• _WHAT TO DO_:
Throughout the material, some lines may have the word "modelcontextprotocol". Count them and give the number only.

• _EXERCISE DATA_:

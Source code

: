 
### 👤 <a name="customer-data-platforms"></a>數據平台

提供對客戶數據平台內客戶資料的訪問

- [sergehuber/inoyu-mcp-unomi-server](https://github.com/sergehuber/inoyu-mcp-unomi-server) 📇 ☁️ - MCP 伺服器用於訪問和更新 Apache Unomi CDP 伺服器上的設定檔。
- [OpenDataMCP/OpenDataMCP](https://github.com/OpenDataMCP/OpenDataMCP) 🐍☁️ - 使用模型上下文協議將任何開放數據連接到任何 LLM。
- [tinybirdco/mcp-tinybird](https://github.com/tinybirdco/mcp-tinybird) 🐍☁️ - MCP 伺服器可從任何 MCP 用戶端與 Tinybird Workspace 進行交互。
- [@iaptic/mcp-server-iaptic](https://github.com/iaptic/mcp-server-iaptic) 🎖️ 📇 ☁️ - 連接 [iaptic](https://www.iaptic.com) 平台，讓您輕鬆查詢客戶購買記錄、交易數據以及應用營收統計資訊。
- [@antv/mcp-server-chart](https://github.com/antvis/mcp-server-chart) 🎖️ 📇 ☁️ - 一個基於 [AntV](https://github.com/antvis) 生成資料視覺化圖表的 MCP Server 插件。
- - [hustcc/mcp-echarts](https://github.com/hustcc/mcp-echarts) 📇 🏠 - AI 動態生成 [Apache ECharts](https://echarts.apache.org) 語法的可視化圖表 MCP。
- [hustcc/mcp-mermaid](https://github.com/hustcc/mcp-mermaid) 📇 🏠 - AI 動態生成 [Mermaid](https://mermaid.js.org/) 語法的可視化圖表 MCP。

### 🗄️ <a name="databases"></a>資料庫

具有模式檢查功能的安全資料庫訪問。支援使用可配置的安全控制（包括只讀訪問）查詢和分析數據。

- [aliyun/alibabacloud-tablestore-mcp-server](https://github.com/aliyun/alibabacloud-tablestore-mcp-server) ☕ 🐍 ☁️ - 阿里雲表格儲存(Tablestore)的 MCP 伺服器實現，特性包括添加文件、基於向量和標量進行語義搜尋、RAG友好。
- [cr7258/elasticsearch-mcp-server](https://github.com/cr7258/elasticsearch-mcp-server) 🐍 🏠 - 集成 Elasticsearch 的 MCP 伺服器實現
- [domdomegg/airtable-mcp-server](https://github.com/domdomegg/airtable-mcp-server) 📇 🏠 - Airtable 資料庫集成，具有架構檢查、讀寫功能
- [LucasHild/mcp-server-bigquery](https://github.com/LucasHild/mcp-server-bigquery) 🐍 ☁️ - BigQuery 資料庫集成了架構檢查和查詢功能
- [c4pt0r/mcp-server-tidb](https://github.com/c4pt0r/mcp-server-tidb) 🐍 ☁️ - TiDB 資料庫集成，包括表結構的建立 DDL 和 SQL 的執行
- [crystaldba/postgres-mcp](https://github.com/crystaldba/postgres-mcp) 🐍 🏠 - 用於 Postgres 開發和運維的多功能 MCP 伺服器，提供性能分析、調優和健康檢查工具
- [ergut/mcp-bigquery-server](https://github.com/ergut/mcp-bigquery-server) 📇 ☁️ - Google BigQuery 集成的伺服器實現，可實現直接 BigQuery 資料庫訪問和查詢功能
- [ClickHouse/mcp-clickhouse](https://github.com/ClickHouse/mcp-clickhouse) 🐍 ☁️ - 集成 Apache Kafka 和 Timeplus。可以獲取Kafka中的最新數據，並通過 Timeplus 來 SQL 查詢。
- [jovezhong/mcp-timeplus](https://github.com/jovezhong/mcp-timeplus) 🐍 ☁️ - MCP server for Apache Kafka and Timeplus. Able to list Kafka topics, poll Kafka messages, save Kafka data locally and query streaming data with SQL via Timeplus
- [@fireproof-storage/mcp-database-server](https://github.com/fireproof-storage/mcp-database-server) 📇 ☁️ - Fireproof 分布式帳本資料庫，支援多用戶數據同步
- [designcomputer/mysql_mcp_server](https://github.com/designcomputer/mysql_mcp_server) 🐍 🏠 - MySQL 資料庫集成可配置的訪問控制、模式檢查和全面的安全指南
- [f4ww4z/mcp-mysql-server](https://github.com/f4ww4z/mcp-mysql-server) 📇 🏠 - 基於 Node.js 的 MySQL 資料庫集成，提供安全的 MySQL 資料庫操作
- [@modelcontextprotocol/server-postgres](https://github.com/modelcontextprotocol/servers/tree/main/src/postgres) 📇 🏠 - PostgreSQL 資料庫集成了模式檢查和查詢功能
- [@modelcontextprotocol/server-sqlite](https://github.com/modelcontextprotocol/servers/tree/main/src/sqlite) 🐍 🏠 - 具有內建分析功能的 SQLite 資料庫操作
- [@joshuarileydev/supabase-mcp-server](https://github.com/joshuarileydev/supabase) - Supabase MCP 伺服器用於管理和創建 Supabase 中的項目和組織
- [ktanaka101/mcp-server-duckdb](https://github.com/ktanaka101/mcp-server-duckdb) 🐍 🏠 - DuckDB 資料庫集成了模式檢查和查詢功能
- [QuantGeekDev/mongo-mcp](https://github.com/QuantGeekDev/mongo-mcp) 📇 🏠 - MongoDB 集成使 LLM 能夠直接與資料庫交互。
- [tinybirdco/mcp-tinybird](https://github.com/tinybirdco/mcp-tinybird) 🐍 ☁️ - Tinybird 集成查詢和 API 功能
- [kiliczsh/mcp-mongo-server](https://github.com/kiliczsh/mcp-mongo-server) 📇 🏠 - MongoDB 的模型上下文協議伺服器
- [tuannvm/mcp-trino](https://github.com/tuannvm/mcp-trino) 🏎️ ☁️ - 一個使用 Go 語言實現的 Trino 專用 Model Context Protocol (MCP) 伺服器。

• _EXERCISE RESPONSE_:
2